TASK DETAILS:
Check each line of the entries below for the word "Friday", and copy out the ones that have it.

(Rendered images with source text)
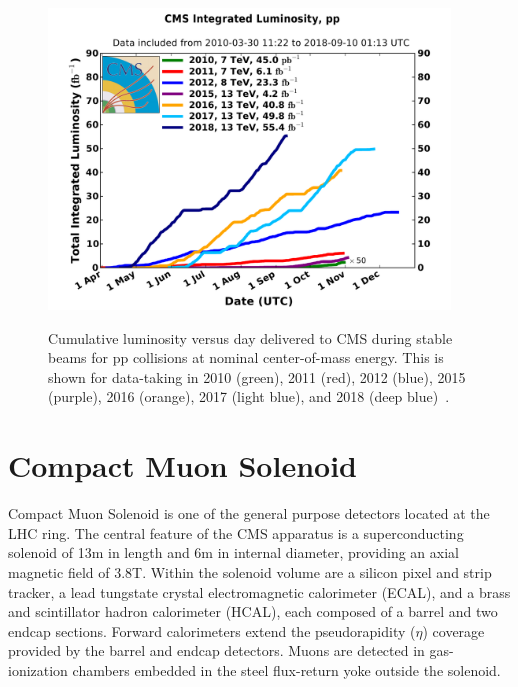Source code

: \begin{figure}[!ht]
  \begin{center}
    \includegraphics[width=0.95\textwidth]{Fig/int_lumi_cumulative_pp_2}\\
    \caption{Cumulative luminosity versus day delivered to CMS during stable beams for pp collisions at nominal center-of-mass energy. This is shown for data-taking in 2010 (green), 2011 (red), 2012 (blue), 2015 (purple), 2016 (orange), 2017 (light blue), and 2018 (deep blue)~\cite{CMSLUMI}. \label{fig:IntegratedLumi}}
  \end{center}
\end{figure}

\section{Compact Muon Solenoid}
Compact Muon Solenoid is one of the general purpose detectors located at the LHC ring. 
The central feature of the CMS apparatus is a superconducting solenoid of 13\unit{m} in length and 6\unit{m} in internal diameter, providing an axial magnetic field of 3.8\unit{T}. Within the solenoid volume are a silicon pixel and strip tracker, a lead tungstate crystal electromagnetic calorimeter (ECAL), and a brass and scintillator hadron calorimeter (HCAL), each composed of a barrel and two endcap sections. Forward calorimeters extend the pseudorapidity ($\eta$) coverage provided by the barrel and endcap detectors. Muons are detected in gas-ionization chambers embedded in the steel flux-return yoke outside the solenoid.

---

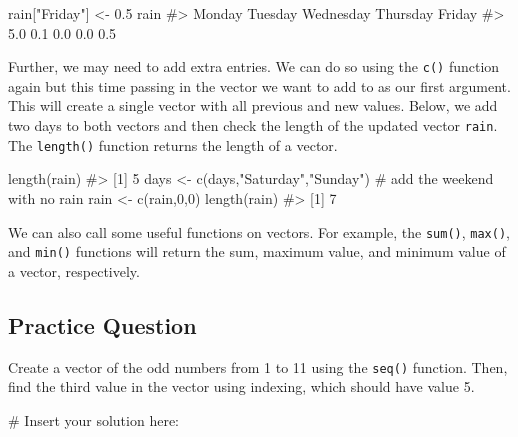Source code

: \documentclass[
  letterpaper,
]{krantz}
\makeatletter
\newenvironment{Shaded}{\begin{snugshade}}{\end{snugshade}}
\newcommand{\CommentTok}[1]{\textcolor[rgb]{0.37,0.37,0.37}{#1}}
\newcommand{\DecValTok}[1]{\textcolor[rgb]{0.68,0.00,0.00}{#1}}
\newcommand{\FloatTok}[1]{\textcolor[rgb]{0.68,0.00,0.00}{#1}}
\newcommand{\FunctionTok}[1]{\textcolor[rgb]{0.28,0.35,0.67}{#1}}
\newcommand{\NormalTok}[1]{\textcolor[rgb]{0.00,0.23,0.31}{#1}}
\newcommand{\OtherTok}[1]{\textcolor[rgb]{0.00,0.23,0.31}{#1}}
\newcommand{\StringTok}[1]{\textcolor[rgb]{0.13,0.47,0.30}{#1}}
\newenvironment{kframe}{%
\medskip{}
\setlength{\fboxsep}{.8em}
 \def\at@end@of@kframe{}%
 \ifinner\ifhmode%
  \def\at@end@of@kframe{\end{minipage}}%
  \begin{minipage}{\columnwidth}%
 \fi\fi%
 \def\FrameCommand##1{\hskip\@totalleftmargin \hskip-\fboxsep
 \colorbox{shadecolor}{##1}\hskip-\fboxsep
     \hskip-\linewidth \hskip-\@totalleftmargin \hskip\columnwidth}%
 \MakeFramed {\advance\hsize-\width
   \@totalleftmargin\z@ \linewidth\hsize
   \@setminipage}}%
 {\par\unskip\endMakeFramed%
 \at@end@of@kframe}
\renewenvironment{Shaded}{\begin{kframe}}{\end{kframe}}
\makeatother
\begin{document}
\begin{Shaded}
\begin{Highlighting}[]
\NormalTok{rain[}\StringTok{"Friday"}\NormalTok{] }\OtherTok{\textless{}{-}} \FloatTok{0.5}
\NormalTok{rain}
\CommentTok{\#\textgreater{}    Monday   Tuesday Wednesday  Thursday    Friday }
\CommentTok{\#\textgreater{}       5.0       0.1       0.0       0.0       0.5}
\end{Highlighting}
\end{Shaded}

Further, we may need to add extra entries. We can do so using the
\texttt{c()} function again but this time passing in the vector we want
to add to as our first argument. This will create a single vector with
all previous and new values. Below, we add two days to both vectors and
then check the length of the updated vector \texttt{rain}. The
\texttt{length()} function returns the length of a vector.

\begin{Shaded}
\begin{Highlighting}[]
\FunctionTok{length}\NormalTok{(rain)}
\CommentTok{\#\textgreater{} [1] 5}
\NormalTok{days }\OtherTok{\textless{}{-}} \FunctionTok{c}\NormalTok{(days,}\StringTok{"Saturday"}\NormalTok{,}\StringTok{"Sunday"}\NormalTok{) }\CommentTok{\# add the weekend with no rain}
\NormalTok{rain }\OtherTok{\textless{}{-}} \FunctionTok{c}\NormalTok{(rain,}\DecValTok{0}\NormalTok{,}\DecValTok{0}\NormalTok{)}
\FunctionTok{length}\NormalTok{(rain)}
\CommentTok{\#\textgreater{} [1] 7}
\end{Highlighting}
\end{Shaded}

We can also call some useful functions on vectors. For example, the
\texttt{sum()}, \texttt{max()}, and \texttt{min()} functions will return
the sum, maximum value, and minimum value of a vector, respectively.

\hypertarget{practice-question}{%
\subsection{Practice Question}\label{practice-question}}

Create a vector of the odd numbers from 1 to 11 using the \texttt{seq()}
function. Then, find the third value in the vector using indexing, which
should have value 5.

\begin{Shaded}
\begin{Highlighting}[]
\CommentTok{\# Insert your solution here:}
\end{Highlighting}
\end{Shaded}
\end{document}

OUTPUT BELOW:
\NormalTok{rain[}\StringTok{"Friday"}\NormalTok{] }\OtherTok{\textless{}{-}} \FloatTok{0.5}
\CommentTok{\#\textgreater{}    Monday   Tuesday Wednesday  Thursday    Friday }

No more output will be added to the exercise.